Based on the Flash DSC with ultrafast heating and cooling rates, a new method is demonstrated to decide the delay time for primary crystallization. Under isothermal treatment, the evolution of glass transition temperature with annealing time for amorphous materials should follow two different paths: structural relaxation before the onset of crystal nucleation, and the composition or ordering change after the onset of crystallization. Thus, the break time point in the slope of the plot of the glass transition temperature change with annealing time should correspond to the delay time for the primary crystallization [22,23]. Three different kinds of amorphous systems were selected to verify the effectiveness and universality of the method, including one typical marginal Al-based MG with poor glass formation ability (Al₉₂Sm₈), two stable MG systems with good glass formation ability (La₆₀Ni₁₅Al₂₅ and Mg₆₅Cu₂₅Gd₁₀), and one amorphous polymer (polybutylene terephthalate, PBT).

(1)

Marginal Al-Based MG

For the conventional DSC with heating rate of several K/s, the thermal signal of the glass transition for marginal Al-based MGs cannot be detected due to the close overlap of the strong crystallization exotherm. In contrast, the Flash DSC with the large heating rate range from several K/s to 10⁴ K/s allows for the separation of the T_g and T_x signals, as described in part Section 3.1.1. Thus, the ultrafast chip calorimetry instrument provides a good opportunity to study the delay time for marginal Al-based MGs. For an Al₉₂Sm₈ MG, a series of Flash DSC heat flow curves with the same heating rate of 1000 K/s was measured after annealing at 150 °C for different times ranging from 20 s to 10,000 s, as shown in Figure 3a. It is obvious that all of Flash DSC heat flow curves display the obvious endothermic reaction signals corresponding to glass transition and the T_g shifts to the higher temperature with the increase of annealing time t_a. These results are very close to the previous research on the structural relaxation effect on MGs [24,25]. To study the evolution of the glass transition temperature T_g with annealing time t_a, T_g is plotted against t_a at 150 °C, as shown in the Figure 3b. From Figure 3b, it is evident that with the increase of t_a, there appears one break point at 930 s. Before and after 930 s, the evolution paths of T_g with t_a can be roughly fitted by two lines with different slopes. These two different evolution paths correspond to the structural relaxation effect and the composition effect, and the samples before and after the break points should be amorphous and contain nanocrystals, respectively [22,23].

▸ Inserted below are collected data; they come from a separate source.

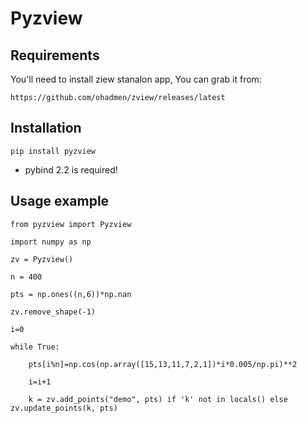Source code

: 
Pyzview
===========

Requirements
------------

You'll need to install ziew stanalon app, You can grab it from:


``https://github.com/ohadmen/zview/releases/latest``

Installation
------------
    pip install pyzview
   * pybind 2.2 is required!  
   


Usage example
-------------
    from pyzview import Pyzview

    import numpy as np
    
    zv = Pyzview()

    n = 400

    pts = np.ones((n,6))*np.nan

    zv.remove_shape(-1)

    i=0

    while True:

        pts[i%n]=np.cos(np.array([15,13,11,7,2,1])*i*0.005/np.pi)**2

        i=i+1
        
        k = zv.add_points("demo", pts) if 'k' not in locals() else zv.update_points(k, pts)
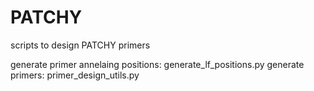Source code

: # PATCHY
scripts to design PATCHY primers

generate primer annelaing positions: generate_lf_positions.py
generate primers: primer_design_utils.py
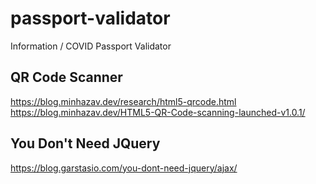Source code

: # passport-validator
Information / COVID Passport Validator

## QR Code Scanner

https://blog.minhazav.dev/research/html5-qrcode.html
https://blog.minhazav.dev/HTML5-QR-Code-scanning-launched-v1.0.1/

## You Don't Need JQuery

https://blog.garstasio.com/you-dont-need-jquery/ajax/
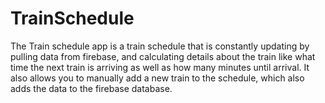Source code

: # TrainSchedule

The Train schedule app is a train schedule that is constantly updating by pulling data from firebase, and calculating details about the train like what time the next train is arriving as well as how many minutes until arrival. It also allows you to manually add a new train to the schedule, which also adds the data to the firebase database. 

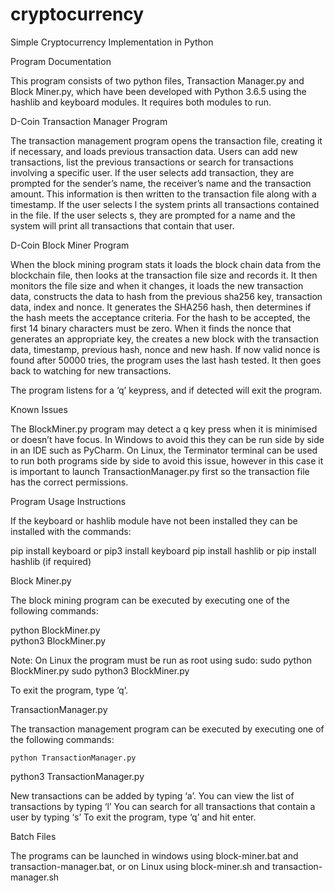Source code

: # cryptocurrency
Simple Cryptocurrency Implementation in Python

Program Documentation 
 
This program consists of two python files, Transaction Manager.py and Block Miner.py, which have been developed with Python 3.6.5 using the hashlib and keyboard modules. It requires both modules to run.  
 


D-Coin Transaction Manager Program 
 
The transaction management program opens the transaction file, creating it if necessary, and loads previous transaction data. Users can add new transactions, list the previous transactions or search for transactions involving a specific user. If the user selects add transaction, they are prompted for the sender’s name, the receiver’s name and the transaction amount. This information is then written to the transaction file along with a timestamp. If the user selects l the system prints all transactions contained in the file. If the user selects s, they are prompted for a name and the system will print all transactions that contain that user. 
 


D-Coin Block Miner Program 
 
When the block mining program stats it loads the block chain data from the blockchain file, then looks at the transaction file size and records it. It then monitors the file size and when it changes, it loads the new transaction data, constructs the data to hash from the previous sha256 key, transaction data, index and nonce. It generates the SHA256 hash, then determines if the hash meets the acceptance criteria. For the hash to be accepted, the first 14 binary characters must be zero. When it finds the nonce that generates an appropriate key, the creates a new block with the transaction data, timestamp, previous hash, nonce and new hash. If now valid nonce is found after 50000 tries, the program uses the last hash tested. It then goes back to watching for new transactions. 
 
The program listens for a ‘q’ keypress, and if detected will exit the program. 
 


Known Issues 
 
The BlockMiner.py program may detect a q key press when it is minimised or doesn’t have focus. In 
Windows to avoid this they can be run side by side in an IDE such as PyCharm. On Linux, the Terminator terminal can be used to run both programs side by side to avoid this issue, however in this case it is important to launch TransactionManager.py first so the transaction file has the correct permissions. 
 
 
 
Program Usage Instructions 
 
If the keyboard or hashlib module have not been installed they can be installed with the commands: 
 
pip install keyboard 	or  	pip3 install keyboard  pip install hashlib  	or  	pip install hashlib (if required)  
 


Block Miner.py 
 
The block mining program can be executed by executing one of the following commands: 
 
python BlockMiner.py  
	python3 BlockMiner.py 	 
 
Note: On Linux the program must be run as root using sudo: 
sudo python BlockMiner.py 
sudo python3 BlockMiner.py 
 
To exit the program, type ‘q’. 
 


TransactionManager.py 
 
The transaction management program can be executed by executing one of the following commands: 
 
	python TransactionManager.py 	 
python3 TransactionManager.py 
 
New transactions can be added by typing ‘a’. 
You can view the list of transactions by typing ‘l’ 
You can search for all transactions that contain a user by typing ‘s’ To exit the program, type ‘q’ and hit enter. 
 


Batch Files 
 
The programs can be launched in windows using block-miner.bat and transaction-manager.bat, or on Linux using block-miner.sh and transaction-manager.sh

To further test if the delay time for primary crystallization corresponds to the experimental breaking time of glass transition temperature with annealing time, two annealing time points were selected before and after the breaking time, t₁ (550 s) and t₂ (1200 s). Then, for these two annealed samples by Flash DSC, TEM samples were prepared by FIB methods in order to observe the corresponding crystallization morphology. The corresponding TEM images corresponding to t₁ and t₂ are shown in Figure 3c,d, respectively. It is evident that at 150 °C, the sample with the annealing time of 550 s before the break point is still amorphous without any crystals; in contrast, for the samples with the annealing time of 1200 s after the break point, a great number of nanoscale crystals are observed. Thus, the above results and analyses verify that the break point of 930 s is actually the delay time at 150 °C for the Al₉₂Sm₈ MG, which is consistent with previous research [22,23].

(2)

Stable La-Based MG

For the stable La-based MG system, the thermal signals for the glass transition and primary crystallization are strong [26]. To verify if the above new method to confirm the delay time for primary crystallization is effective for the La-based MG, one typical composition of La₆₀Ni₁₅Al₂₅ was selected and the target temperature was set at 270 °C. Then, a series of Flash DSC heat flow curves corresponding to different annealing times ranging from 1 s to 50 s with the heating rate of 500 K/s were measured, as shown in Figure 4a. From Figure 4a, the heat flow curves with different annealing times for La₆₀Ni₁₅Al₂₅ MG exhibit the obvious signals of the glass transition and primary crystallization. The onset values of the glass transition obviously shift to the higher temperature range with the increase of the annealing times, which is consistent with the structural relaxation effects in MGs [24,25]. Similar to the analyses process for the delay time confirmation method in part (1) for Al-based MG, the onset value of the glass transition T_g with the annealing time t_a can be plotted as shown in Figure 4b. From Figure 4b, it is apparent that with the increase of t_a at 270 °C, a break point time appears at 22.5 s. Before and after 22.5 s, the evolution paths of T_g with t_a can be roughly fitted by two lines with different slopes corresponding to two different governing mechanisms of the structural relaxation and the composition change induced by the crystallization. In comparison, the isothermal method (method II in Figure 2b) was also applied to measure the delay time for La₆₀Ni₁₅Al₂₅ MG sample at 270 °C. The detailed temperature program can be seen in Figure 2b. As shown in Figure 4c, at 270 °C, when the annealing time increases into about 24 s, the exothermic peak corresponding to the primary crystallization appears. The time of 24 s is the delay time at 270 °C, which is very close to the experimental data of 22.5 s by the Flash DSC method.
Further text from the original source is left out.